Саша спросила бы фониатра Динцельбахера, что же теперь с этим делать. Если бы могла. Но она не могла ни о чем спросить, и не только потому, что этого не могло сделать ее горло, но и потому, что ее сковал ужас и стыд.
Что она натворила, что?! Как можно было поддаться какой-то необъяснимой лихости, беспечности, беззаботности, как можно было позволить себе то, чего не позволяет студентка-первокурсница, и не просто позволить себе все это, но даже не заметить, не отметить хоть каким-то здравым краешком внезапно одуревшего сознания, что позволяешь себе что-то совершенно непотребное?!
Почему она не отказалась петь, увидев, что придется это делать в полотняном павильоне? Что за морок ее объял? Но и это бы еще ладно – в конце концов, газовые горелки нагрели воздух так, что никакого холода не чувствовалось, за это Саша могла поручиться. Но дальше-то, дальше! Чем, если не полным непотребством, можно назвать то, что она бегала с голым горлом после того, как гангстеры утащили ее палантин, да перед этим еще орала, а потом еще болтала с первыми встречными мужчинами, и все это в сырую погоду, и после всего этого не бросилась немедленно к врачу, а понадеялась на молоко с медом и горячую ванну?
«Штормовка! Пончо из альпаки! – с ненавистью к себе подумала она. – Идиотка!»
– Это пройдет, Алекс, – сказал господин Динцельбахер. – Вы же знаете, что голос явление не физиологическое.

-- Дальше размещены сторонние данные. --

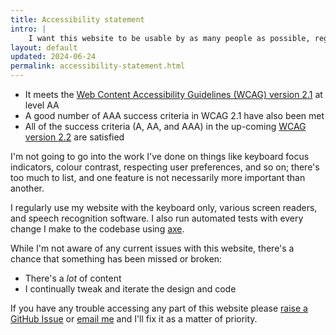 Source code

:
```yaml
---
title: Accessibility statement
intro: |
    I want this website to be usable by as many people as possible, regardless of device, browser, network speed, or ability.
layout: default
updated: 2024-06-24
permalink: accessibility-statement.html
---
```


- It meets the [Web Content Accessibility Guidelines (WCAG) version 2.1](https://www.w3.org/TR/WCAG21/) at level AA
- A good number of AAA success criteria in WCAG 2.1 have also been met
- All of the success criteria (A, AA, and AAA) in the up-coming [WCAG version 2.2](https://www.w3.org/TR/WCAG22/) are satisfied

I'm not going to go into the work I've done on things like keyboard focus indicators, colour contrast, respecting user preferences, and so on; there's too much to list, and one feature is not necessarily more important than another.

I regularly use my website with the keyboard only, various screen readers, and speech recognition software. I also run automated tests with every change I make to the codebase using [axe](https://www.deque.com/axe/).

While I'm not aware of any current issues with this website, there's a chance that something has been missed or broken:

- There's a *lot* of content
- I continually tweak and iterate the design and code

If you have any trouble accessing any part of this website please [raise a GitHub Issue](https://github.com/tempertemper/tempertemper.net/issues) or [email me](/contact) and I'll fix it as a matter of priority.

Это ваша душа. Пройдет стресс, и голос восстановится.
«Да не было у меня никакого стресса! – хотелось воскликнуть Саше. – Я просто застудила горло, скажите же мне это!»
– Я не вижу признаков того, что была простуда, – словно услышав ее мысленный вопль, безжалостно заявил Динцельбахер. – Такое состояние связок, какое я наблюдаю у вас сейчас, всегда есть следствие сложной гормональной игры. Ваш женский цикл в порядке. Значит, гормональный сбой связан с каким-то стрессом.
«Я этих гангстеров дурацких ни капельки не испугалась!» – сердито возразила Саша.
Мысленно возразила, конечно. Что еще ей оставалось?
– Да-да, вы должны помолчать, – кивнул Динцельбахер. – Неделю по меньшей мере. Потом придете ко мне, и мы посмотрим, как дела, и решим, что делать дальше. А пока – только молчание. Погрузитесь в уединенные размышления. – Старый доктор улыбнулся. – Это придает глубины уму, душе и характеру и, следовательно, идет на пользу искусству.